I’ve never understood the source or purpose of this shared habit. It’s some kind of strange blend of echolocation and obsessive Shieldsian metanarrative, sweetened with a few doubts about object permanence.
The habit has dogged me into adulthood. Weekend housework entails a series of all points bulletins that I’m planning to mow the lawn today/am intending to mow shortly/am leaving the house to mow/am now back, having mowed. If my spouse wouldn’t lock me out of the house, I’d file interim reports from behind the mower.
This tic has finally found its uses in my communications work for the College during the diaspora. Consider our messaging about spring commencement. Maud Mandel, Jay Thoman ’82 and others told you when we started thinking about what to do, and what options we were looking at, and how you could share your ideas, and what kinds of responses we received from you, and who was choosing amongst them, and how the choosers were chosen and what they felt the pros and cons of each choice were, and why. Only then did we announce the outcome.
People sent us thank you notes for it. You don’t get thank you notes in my world, certainly not for announcing that commencement has been canceled. But it shows how much folks value information: They can handle the unwelcome decisions as long as you show your work.
At some point, though, we’ll have to ease up on the rate of communications or else people will get numb. Nor do we want to convey the sense that the College is in a continual state of crisis, when we’re not. In Senior Staff meetings we’ve had some initial discussions about whether to slow things down a bit, and, if so, when.
Which turns out be a complex calculation.
It can be helpful (and fun!) to abstract such problems to higher-order principles. In this case, some of the biggest challenges are matters of scale, epistemology and management.

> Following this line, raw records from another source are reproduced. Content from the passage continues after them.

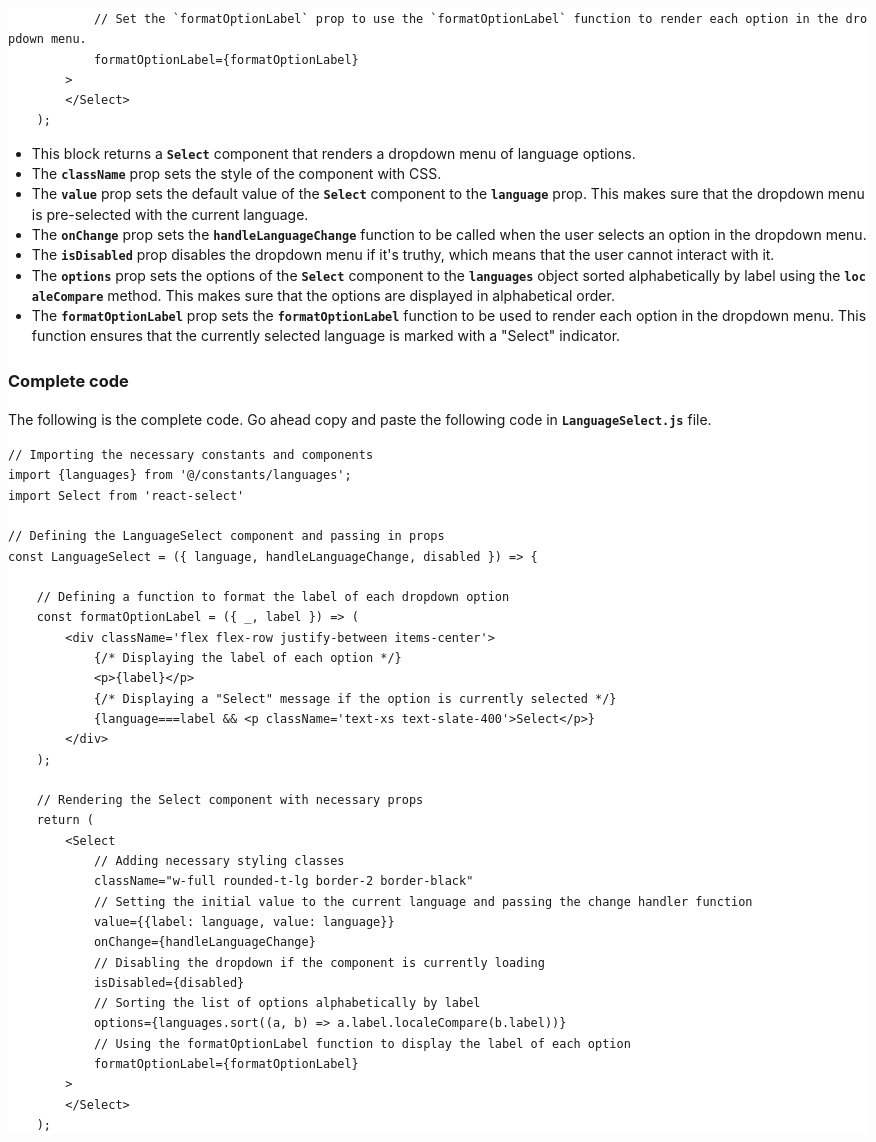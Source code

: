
 ```
            // Set the `formatOptionLabel` prop to use the `formatOptionLabel` function to render each option in the dropdown menu.
            formatOptionLabel={formatOptionLabel}
        >
        </Select>
    );
```

- This block returns a **`Select`** component that renders a dropdown menu of language options.
- The **`className`** prop sets the style of the component with CSS.
- The **`value`** prop sets the default value of the **`Select`** component to the **`language`** prop. This makes sure that the dropdown menu is pre-selected with the current language.
- The **`onChange`** prop sets the **`handleLanguageChange`** function to be called when the user selects an option in the dropdown menu.
- The **`isDisabled`** prop disables the dropdown menu if it's truthy, which means that the user cannot interact with it.
- The **`options`** prop sets the options of the **`Select`** component to the **`languages`** object sorted alphabetically by label using the **`localeCompare`** method. This makes sure that the options are displayed in alphabetical order.
- The **`formatOptionLabel`** prop sets the **`formatOptionLabel`** function to be used to render each option in the dropdown menu. This function ensures that the currently selected language is marked with a "Select" indicator.

### Complete code

The following is the complete code. Go ahead copy and paste the following code in **`LanguageSelect.js`** file. 

```
// Importing the necessary constants and components
import {languages} from '@/constants/languages';
import Select from 'react-select'

// Defining the LanguageSelect component and passing in props
const LanguageSelect = ({ language, handleLanguageChange, disabled }) => {
    
    // Defining a function to format the label of each dropdown option
    const formatOptionLabel = ({ _, label }) => (
        <div className='flex flex-row justify-between items-center'>
            {/* Displaying the label of each option */}
            <p>{label}</p>
            {/* Displaying a "Select" message if the option is currently selected */}
            {language===label && <p className='text-xs text-slate-400'>Select</p>}
        </div>
    );
    
    // Rendering the Select component with necessary props
    return (
        <Select
            // Adding necessary styling classes
            className="w-full rounded-t-lg border-2 border-black"
            // Setting the initial value to the current language and passing the change handler function
            value={{label: language, value: language}}
            onChange={handleLanguageChange}
            // Disabling the dropdown if the component is currently loading
            isDisabled={disabled}
            // Sorting the list of options alphabetically by label
            options={languages.sort((a, b) => a.label.localeCompare(b.label))}
            // Using the formatOptionLabel function to display the label of each option
            formatOptionLabel={formatOptionLabel}
        >
        </Select>
    );
```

First, scale. Experience shows that in periods of stress, people want the maximum information in the minimum time. But total informational awareness doesn’t always enable better decisions: the bolus of data can easily overload our interpretive capacity. If you haven’t heard Tiku Majumder’s lecture on clocks and precision measurement, it makes a similar point. So does comedian Steven Wright’s bit about having an actual-size map of the U.S. It’s not useful to constantly provide a moment by moment narrative. So, now that we’re (hopefully) coming out of the most acute phase of our pandemic response, what’s the right cadence of communication for whatever comes next? How can we shift to a lower ratio of communications per week?
This leads to the epistemology problem. With apologies to all philosophers in the universe, for the purposes of this op-ed I’ll define the term through a pair of stoner questions: How do we really know what we know? And how do we really know that we really know it? Whence do all of you at Williams derive your understanding of what we, the administration, are up to? Who even is the administration? Do you trust the email from the communications guy you’ve never met, or the thing your friend told you on the Paresky steps? How do you decide what to believe at all, when you can’t attend every meeting, read every email, participate in every decision? In a liberal arts community, what constitutes proof, and when do we revert to trust?

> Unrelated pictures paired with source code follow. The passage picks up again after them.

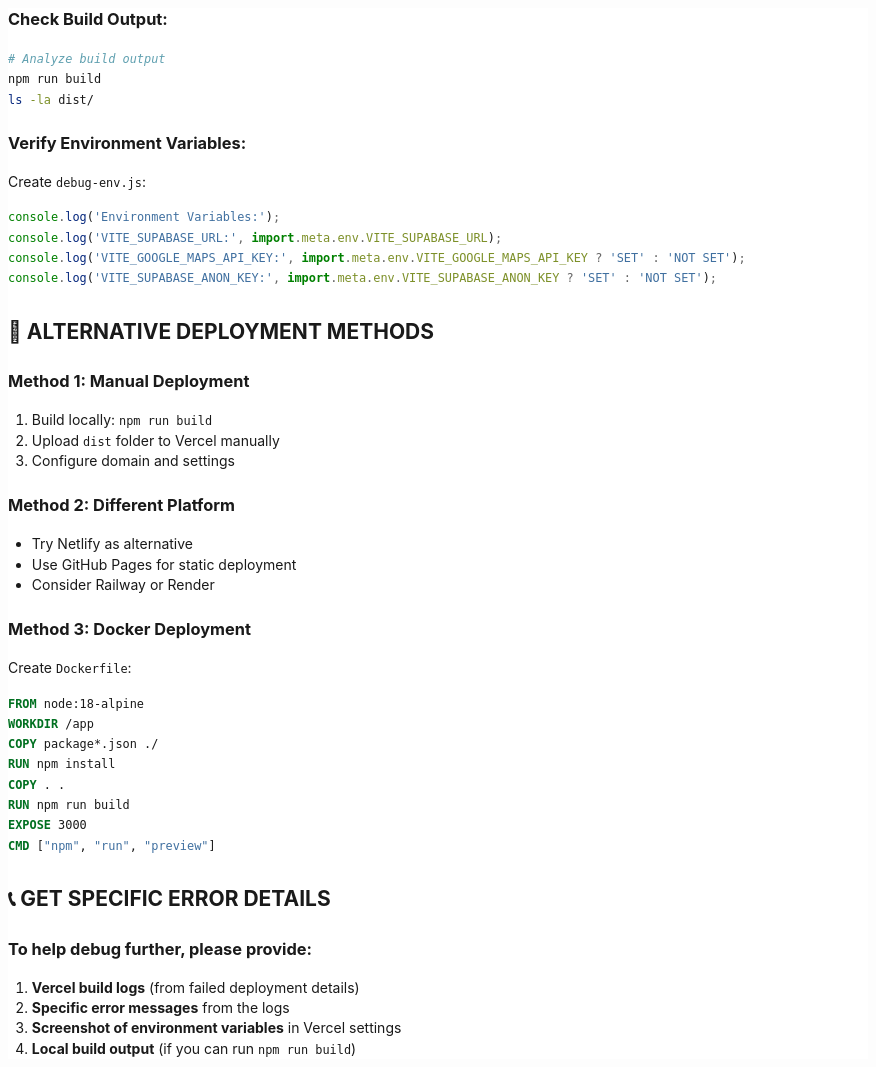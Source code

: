 ### **Check Build Output**:
```bash
# Analyze build output
npm run build
ls -la dist/
```

### **Verify Environment Variables**:
Create `debug-env.js`:
```javascript
console.log('Environment Variables:');
console.log('VITE_SUPABASE_URL:', import.meta.env.VITE_SUPABASE_URL);
console.log('VITE_GOOGLE_MAPS_API_KEY:', import.meta.env.VITE_GOOGLE_MAPS_API_KEY ? 'SET' : 'NOT SET');
console.log('VITE_SUPABASE_ANON_KEY:', import.meta.env.VITE_SUPABASE_ANON_KEY ? 'SET' : 'NOT SET');
```

## 🎯 **ALTERNATIVE DEPLOYMENT METHODS**

### **Method 1: Manual Deployment**
1. Build locally: `npm run build`
2. Upload `dist` folder to Vercel manually
3. Configure domain and settings

### **Method 2: Different Platform**
- Try Netlify as alternative
- Use GitHub Pages for static deployment
- Consider Railway or Render

### **Method 3: Docker Deployment**
Create `Dockerfile`:
```dockerfile
FROM node:18-alpine
WORKDIR /app
COPY package*.json ./
RUN npm install
COPY . .
RUN npm run build
EXPOSE 3000
CMD ["npm", "run", "preview"]
```

## 📞 **GET SPECIFIC ERROR DETAILS**

### **To help debug further, please provide**:
1. **Vercel build logs** (from failed deployment details)
2. **Specific error messages** from the logs
3. **Screenshot of environment variables** in Vercel settings
4. **Local build output** (if you can run `npm run build`)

And that’s where politics come in. Communities function on trust: it enables a division of labor through which a group can be more effective than any one of its members, per unit of time. But if the members of that group don’t trust each other, then everyone has to participate in every decision, and the group’s capacity for work regresses towards one. Trust is earned, and politics, in its best moments, is a process of earning it. I’ll now misconstrue game theory along with philosophy (my academic wannabe urges are relentless and equal-opportunity), but check out Axelrod’s Tournament for one angle on this problem. Back in the real world, this same question is at the core of Maud’s leadership style: The most vital and successful communities are the ones that learn how to balance information and trust.

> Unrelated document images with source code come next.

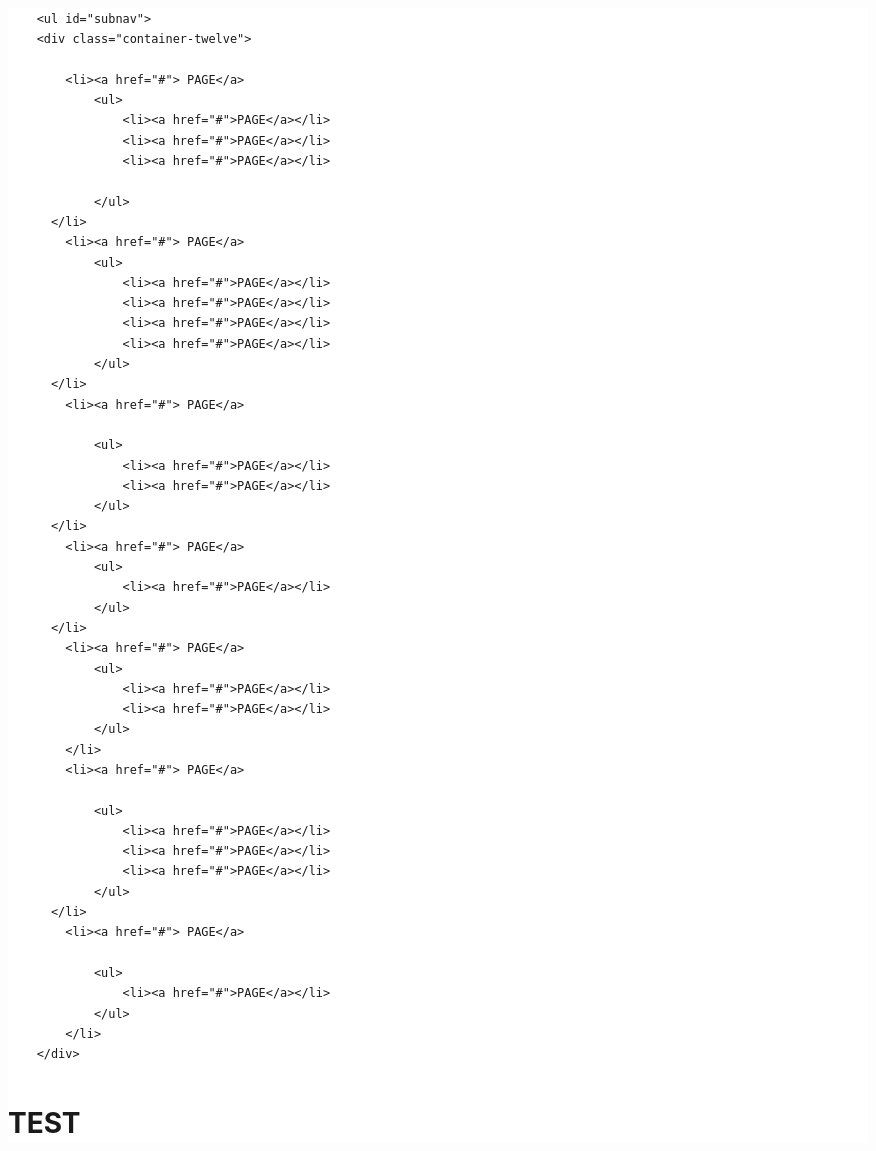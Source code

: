         <ul id="subnav">
        <div class="container-twelve">

            <li><a href="#"> PAGE</a>
                <ul>
                    <li><a href="#">PAGE</a></li>
                    <li><a href="#">PAGE</a></li>
                    <li><a href="#">PAGE</a></li>

                </ul>
          </li>
            <li><a href="#"> PAGE</a>
                <ul>
                    <li><a href="#">PAGE</a></li>
                    <li><a href="#">PAGE</a></li>
                    <li><a href="#">PAGE</a></li>
                    <li><a href="#">PAGE</a></li>
                </ul>
          </li>
            <li><a href="#"> PAGE</a>

                <ul>
                    <li><a href="#">PAGE</a></li>
                    <li><a href="#">PAGE</a></li>
                </ul>
          </li>
            <li><a href="#"> PAGE</a>
                <ul>
                    <li><a href="#">PAGE</a></li>
                </ul>
          </li>
            <li><a href="#"> PAGE</a>
                <ul>
                    <li><a href="#">PAGE</a></li>
                    <li><a href="#">PAGE</a></li>
                </ul>
            </li>
            <li><a href="#"> PAGE</a>

                <ul>
                    <li><a href="#">PAGE</a></li>
                    <li><a href="#">PAGE</a></li>
                    <li><a href="#">PAGE</a></li>
                </ul>
          </li>
            <li><a href="#"> PAGE</a>

                <ul>
                    <li><a href="#">PAGE</a></li>
                </ul>
            </li>
        </div>
</ul>
        <div id="content">
            <h1>TEST</h1>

So that’s what’s ahead of us, communications-wise: Figuring out the rate of communications necessary to support a well-informed, trusting, vital Williams community, without overwhelming people with more information than they want or need. Which takes me back to my personal issues: Can the lawn get mowed without the constant updates?
To quote Rahsaan Roland Kirk, spring will be a little late this year. But I think so.
And that makes me optimistic for Williams, too.
Jim Reische is the Chief Communications Officer for the College.